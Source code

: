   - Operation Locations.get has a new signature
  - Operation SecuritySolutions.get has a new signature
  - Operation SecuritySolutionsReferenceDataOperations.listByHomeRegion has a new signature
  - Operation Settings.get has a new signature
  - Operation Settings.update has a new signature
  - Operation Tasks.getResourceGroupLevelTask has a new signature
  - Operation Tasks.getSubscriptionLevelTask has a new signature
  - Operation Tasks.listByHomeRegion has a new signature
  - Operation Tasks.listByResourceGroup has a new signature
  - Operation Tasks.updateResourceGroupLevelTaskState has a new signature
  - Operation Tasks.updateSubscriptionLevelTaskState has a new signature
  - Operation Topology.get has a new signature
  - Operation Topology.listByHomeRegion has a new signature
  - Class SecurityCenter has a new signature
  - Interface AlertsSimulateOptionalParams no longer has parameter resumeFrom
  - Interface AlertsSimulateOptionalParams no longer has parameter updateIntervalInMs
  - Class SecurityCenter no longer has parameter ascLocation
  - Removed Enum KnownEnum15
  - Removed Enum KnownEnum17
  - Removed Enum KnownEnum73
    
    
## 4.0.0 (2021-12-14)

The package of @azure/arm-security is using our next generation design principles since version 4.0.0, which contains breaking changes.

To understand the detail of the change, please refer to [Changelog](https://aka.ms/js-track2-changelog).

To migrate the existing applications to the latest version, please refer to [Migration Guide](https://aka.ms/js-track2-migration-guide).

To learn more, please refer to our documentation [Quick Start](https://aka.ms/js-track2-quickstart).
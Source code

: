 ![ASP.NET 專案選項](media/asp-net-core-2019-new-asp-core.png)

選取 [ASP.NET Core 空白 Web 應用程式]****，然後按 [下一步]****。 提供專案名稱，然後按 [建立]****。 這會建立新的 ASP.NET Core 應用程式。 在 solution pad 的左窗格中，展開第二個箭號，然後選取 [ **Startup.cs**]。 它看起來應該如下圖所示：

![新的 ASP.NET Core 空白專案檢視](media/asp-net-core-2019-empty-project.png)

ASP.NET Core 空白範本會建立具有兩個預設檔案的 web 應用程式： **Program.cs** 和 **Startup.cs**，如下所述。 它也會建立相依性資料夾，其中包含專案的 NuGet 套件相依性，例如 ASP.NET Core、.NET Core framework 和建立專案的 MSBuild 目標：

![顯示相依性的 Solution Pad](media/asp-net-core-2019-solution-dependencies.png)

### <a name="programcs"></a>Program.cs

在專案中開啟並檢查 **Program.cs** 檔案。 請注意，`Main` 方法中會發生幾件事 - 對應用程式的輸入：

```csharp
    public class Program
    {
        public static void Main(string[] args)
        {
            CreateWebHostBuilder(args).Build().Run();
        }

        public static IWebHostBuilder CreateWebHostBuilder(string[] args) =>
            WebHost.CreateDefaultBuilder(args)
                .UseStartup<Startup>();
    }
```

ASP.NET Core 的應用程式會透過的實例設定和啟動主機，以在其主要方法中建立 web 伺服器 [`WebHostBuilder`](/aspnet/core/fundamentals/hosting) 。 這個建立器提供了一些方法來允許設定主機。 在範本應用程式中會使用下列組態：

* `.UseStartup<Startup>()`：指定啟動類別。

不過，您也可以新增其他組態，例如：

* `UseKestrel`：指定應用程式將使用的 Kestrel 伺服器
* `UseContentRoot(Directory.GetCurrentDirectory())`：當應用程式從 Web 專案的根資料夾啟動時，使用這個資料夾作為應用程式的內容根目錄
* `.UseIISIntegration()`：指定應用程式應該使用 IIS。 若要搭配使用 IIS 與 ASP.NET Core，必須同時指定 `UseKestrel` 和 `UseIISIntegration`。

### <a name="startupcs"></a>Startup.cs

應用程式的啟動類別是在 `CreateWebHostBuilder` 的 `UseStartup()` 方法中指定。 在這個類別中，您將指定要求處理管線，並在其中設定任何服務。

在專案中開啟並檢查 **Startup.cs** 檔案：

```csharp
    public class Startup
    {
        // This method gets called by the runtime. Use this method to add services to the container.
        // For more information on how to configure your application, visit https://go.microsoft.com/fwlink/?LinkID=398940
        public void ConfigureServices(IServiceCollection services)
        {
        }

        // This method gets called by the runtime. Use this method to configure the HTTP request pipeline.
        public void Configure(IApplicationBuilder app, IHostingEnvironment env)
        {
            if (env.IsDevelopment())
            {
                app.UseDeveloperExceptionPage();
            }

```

Problem requirements -
Report all lines of the data that include the word "UseKestrel".

Expected output -
* `UseKestrel`：指定應用程式將使用的 Kestrel 伺服器
* `.UseIISIntegration()`：指定應用程式應該使用 IIS。 若要搭配使用 IIS 與 ASP.NET Core，必須同時指定 `UseKestrel` 和 `UseIISIntegration`。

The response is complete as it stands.